1881 – 1932
Marion Phillips, who, as Chief Women’s Officer of the Labour Party was one of the most important figures in the campaign to free women from domestic drudgery at the beginning of the twentieth century and whose campaigning work brought a quarter of a million women into the Labour Party, was born on October 29, 1881 in St. Kilda, Melbourne, Australia. She was the youngest of seven children—she had three brothers and three sisters—of Philip David Phillips, a Jewish Australian lawyer, and Rose Asher, born in New Zealand. Her paternal grandfather Solomon Phillips had emigrated from London in 1832 with his wife Caroline and set up business.
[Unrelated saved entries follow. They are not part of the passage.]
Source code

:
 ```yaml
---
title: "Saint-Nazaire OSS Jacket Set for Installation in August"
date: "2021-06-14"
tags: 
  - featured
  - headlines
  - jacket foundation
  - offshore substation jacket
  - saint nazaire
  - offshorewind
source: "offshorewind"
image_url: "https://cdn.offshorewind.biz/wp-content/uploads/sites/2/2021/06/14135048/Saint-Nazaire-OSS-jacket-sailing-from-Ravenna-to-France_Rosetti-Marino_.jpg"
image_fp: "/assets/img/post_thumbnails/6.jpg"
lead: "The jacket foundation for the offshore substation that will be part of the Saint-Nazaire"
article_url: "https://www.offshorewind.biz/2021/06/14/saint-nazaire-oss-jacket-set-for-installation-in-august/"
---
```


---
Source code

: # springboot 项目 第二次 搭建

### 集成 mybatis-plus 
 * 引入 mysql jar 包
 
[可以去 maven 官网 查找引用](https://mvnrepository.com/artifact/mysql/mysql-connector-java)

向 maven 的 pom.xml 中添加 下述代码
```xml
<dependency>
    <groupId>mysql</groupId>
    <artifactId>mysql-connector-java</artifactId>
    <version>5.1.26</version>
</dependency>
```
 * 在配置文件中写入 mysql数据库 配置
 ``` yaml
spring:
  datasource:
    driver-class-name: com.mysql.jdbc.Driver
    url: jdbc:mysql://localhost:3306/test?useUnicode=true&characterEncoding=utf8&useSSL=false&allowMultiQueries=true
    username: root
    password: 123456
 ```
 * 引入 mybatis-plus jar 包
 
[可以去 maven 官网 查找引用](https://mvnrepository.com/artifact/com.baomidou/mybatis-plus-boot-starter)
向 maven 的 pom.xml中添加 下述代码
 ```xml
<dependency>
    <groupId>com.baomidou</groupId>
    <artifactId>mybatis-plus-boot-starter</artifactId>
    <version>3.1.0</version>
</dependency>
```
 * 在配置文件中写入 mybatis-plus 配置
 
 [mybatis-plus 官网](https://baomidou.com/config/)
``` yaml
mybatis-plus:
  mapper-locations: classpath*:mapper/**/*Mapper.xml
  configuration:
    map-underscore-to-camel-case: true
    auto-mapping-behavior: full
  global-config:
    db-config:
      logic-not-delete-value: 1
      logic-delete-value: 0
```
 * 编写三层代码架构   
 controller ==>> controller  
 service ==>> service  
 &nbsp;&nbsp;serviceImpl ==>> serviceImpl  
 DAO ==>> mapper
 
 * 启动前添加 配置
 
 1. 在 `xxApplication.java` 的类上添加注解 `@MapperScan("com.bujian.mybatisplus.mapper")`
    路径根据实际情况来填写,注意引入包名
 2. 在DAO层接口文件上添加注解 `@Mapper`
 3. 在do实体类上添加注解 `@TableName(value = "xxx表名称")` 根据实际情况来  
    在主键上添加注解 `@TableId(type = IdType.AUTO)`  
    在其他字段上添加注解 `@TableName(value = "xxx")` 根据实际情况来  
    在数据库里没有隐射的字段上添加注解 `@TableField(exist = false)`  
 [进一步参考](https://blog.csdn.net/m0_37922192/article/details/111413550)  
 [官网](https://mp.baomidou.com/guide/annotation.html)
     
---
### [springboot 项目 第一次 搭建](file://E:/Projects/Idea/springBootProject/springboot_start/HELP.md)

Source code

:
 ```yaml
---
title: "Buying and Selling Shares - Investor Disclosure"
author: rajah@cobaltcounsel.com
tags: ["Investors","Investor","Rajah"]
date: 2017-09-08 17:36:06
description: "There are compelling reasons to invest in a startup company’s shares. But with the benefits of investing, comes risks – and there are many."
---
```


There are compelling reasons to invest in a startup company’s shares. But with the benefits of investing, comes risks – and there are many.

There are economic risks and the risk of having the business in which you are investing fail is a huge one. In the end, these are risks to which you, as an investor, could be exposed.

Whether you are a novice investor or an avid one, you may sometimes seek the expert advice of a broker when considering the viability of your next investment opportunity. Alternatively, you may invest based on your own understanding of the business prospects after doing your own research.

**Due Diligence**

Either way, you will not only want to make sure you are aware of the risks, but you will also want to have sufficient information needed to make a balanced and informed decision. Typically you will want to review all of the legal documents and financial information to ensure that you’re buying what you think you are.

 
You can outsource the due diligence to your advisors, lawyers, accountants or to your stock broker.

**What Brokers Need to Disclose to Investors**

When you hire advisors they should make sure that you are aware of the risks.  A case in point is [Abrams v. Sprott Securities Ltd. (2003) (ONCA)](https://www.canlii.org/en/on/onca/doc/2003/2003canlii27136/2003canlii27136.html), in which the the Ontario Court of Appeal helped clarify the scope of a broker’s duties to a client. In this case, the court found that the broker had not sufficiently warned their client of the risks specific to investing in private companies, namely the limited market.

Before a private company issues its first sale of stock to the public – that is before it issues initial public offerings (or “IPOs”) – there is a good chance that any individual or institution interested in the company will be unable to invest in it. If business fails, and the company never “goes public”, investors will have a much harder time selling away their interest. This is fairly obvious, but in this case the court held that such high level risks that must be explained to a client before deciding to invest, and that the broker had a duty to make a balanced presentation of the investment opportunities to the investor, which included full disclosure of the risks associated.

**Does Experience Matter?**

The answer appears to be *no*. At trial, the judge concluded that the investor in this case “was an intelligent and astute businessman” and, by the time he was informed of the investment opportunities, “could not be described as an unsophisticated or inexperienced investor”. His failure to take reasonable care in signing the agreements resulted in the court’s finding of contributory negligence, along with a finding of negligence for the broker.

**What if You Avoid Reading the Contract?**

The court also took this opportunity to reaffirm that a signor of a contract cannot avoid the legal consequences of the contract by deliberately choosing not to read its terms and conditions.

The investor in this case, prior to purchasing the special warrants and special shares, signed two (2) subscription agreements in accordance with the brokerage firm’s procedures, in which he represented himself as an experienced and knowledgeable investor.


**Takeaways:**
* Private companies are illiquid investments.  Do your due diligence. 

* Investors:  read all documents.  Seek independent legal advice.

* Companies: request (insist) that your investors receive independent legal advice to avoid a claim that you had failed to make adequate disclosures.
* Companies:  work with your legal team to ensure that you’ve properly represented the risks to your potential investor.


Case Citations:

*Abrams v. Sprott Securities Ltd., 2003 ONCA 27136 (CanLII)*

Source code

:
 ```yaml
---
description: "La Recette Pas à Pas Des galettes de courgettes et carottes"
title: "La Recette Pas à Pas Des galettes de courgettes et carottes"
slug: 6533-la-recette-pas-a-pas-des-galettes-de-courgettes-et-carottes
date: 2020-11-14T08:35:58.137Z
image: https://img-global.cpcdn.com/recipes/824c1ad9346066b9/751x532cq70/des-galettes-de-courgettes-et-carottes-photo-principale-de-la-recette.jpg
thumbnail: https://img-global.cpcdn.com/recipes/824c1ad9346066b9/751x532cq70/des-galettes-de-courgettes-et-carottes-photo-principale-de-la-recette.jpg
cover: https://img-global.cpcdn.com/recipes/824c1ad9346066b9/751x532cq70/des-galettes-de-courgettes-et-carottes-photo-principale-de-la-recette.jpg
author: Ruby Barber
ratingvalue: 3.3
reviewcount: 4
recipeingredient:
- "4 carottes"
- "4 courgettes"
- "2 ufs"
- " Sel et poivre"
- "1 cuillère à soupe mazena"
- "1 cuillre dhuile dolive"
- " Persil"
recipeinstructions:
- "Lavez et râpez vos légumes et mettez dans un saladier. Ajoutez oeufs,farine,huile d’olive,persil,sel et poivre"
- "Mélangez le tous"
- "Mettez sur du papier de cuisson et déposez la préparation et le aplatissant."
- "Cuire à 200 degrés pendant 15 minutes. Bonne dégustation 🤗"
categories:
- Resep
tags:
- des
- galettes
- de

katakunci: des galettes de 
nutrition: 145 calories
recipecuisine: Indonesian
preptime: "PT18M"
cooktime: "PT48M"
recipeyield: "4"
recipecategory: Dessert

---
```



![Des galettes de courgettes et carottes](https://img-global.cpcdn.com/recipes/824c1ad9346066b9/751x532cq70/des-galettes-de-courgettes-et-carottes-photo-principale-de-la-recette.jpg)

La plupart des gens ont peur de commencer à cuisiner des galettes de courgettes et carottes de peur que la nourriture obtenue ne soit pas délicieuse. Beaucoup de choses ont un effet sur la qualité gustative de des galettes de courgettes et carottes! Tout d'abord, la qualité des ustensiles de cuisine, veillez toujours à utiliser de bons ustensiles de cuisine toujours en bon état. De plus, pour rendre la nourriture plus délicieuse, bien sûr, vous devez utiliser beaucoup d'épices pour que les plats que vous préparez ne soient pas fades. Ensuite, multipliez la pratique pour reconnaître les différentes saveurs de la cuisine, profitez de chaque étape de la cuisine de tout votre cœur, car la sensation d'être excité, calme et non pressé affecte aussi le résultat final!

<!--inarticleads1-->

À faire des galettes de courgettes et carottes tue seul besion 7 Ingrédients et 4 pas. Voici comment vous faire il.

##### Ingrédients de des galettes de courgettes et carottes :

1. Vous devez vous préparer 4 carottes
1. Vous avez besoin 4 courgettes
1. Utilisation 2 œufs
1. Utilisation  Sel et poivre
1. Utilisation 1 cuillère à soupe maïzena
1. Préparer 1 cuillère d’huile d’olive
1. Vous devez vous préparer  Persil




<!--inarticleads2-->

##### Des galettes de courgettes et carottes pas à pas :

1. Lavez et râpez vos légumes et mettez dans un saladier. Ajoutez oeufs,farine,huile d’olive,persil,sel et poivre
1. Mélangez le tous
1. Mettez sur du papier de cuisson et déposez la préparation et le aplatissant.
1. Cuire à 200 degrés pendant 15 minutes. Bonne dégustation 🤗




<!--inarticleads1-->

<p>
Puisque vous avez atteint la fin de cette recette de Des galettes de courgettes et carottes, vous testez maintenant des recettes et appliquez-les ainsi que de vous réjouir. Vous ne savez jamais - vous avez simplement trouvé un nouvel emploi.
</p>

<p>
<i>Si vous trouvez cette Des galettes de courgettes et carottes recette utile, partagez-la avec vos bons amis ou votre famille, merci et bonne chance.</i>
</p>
The Phillips family was liberal and cultured. Together with her three sisters, Charlotte, Rosetta and Adele, Marion was sent to the Presbyterian Ladies College, from where she went on to Melbourne University. There she was a prize-winning student, gaining a first class degree in History. In 1904 she won a special scholarship in Economics and History at the London School of Economics, where from 1904–1907 she worked on her doctorate on the development of New South Wales, which she published in 1909 as A Colonial Autocracy.
It was whilst she was at the LSE, through her supervisor Graham Wallas, a prominent member of the Fabian Society, that Phillips first met Sydney and Beatrice Webb in 1906. She began working for Mrs Webb as a research assistant as part of the Royal Commission of Enquiry into the working of the Poor Laws. Phillips was living with her married sister Charlotte at this time, but they clashed politically and in 1909 she decided to move into the Holland Park house of a fellow researcher, Dr Ethel Bentham, along with another researcher Mary Longman, whom she had met during this research project.
In 1907 Phillips joined the Independent Labour Party, founded by Keir Hardie. This was a highly idealistic movement, which believed in a form of non-Marxist socialism and whose members were as concerned with employment conditions as with spiritual and intellectual needs. Members were vegetarian and practiced keep fit and preventative medicine. At around the same time Phillips joined the Fabian Society and a year later joined the Women’s Labour League, whose function was to inform, educate and promote discussion of the political issues concerning women through both the written and the spoken word.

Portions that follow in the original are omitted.